Does anybody know if there is actually such a thing as capturing raw normals? Is there a scanner that can do this and not interpolate the normals from the point data?
Highly unlikely. Laser scanning is done using ranges. What you want would be combining two entirely different techniques. Normals could be evaluated with higher precision using well controlled lighting etc, but requiring a very different kind of setup. Also consider the sampling problem: What good is a normal with higher resolution than your position data?
If you already know the bidirectional reflectance distribution function of the material that composes your 3D object, it is possible that you could use a gonioreflectometer to compare the measured BRDF at a point. You could then individually optimize a computed normal at that point by comparing a hypothetical BRDF against the actual measured value.
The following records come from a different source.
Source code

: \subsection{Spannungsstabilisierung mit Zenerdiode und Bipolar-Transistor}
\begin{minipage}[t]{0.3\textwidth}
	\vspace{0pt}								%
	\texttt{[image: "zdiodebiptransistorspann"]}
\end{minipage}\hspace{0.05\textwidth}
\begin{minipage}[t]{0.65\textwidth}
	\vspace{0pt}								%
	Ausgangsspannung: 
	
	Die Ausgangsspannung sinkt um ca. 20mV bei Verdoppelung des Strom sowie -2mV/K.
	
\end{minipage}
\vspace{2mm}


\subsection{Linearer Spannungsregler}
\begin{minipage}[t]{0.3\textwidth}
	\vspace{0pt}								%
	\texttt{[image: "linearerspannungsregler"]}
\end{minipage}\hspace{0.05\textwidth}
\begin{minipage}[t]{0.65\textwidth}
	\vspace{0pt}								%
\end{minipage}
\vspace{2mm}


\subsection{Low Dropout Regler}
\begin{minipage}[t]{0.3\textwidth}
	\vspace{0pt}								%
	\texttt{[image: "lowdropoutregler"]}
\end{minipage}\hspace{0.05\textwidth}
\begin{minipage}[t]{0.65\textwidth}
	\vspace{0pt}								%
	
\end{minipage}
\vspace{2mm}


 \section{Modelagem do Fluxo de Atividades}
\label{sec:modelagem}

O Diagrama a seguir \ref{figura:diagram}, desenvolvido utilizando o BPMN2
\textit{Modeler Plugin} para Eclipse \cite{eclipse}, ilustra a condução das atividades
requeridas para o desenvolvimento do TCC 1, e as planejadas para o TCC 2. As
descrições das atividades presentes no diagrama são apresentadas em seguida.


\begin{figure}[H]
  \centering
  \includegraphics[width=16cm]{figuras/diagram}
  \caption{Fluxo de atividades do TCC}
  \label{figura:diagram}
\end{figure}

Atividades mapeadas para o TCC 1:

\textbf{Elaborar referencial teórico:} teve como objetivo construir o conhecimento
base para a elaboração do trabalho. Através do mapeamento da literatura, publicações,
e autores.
Admittedly, this would be a reasonably computationally-intensive task. However, if you are only going through this process fairly rarely, it might be feasible.
For further information, I would recommend that you speak with either Greg Ward (Larson) of Radiance fame or Peter Shirley at NVIDIA.
Here is an example article of using structured light to reconstruct normals from gradients.
Shape from 2D Edge Gradients
I didn't find the exact article I was looking for, but this seems to be on the same principle.
You can reconstruct normals from the angle and width of the stripe after being deformed on the object.
You could with a structured light + camera setup.
The normal would come from the angle betwen the projected line and the position on the image. As the other posters point out - you can't do it from a point laser scanner.
Capturing raw normals is almost always done using photometric stereo. This almost always requires placing some assumptions on the underlying reflectance, but even with somewhat inaccurate normals you can often do well when combining them with another source of data:
Really nice code for combining point clouds (from a laser scan for example) with surface normals: http://www.cs.princeton.edu/gfx/pubs/Nehab_2005_ECP/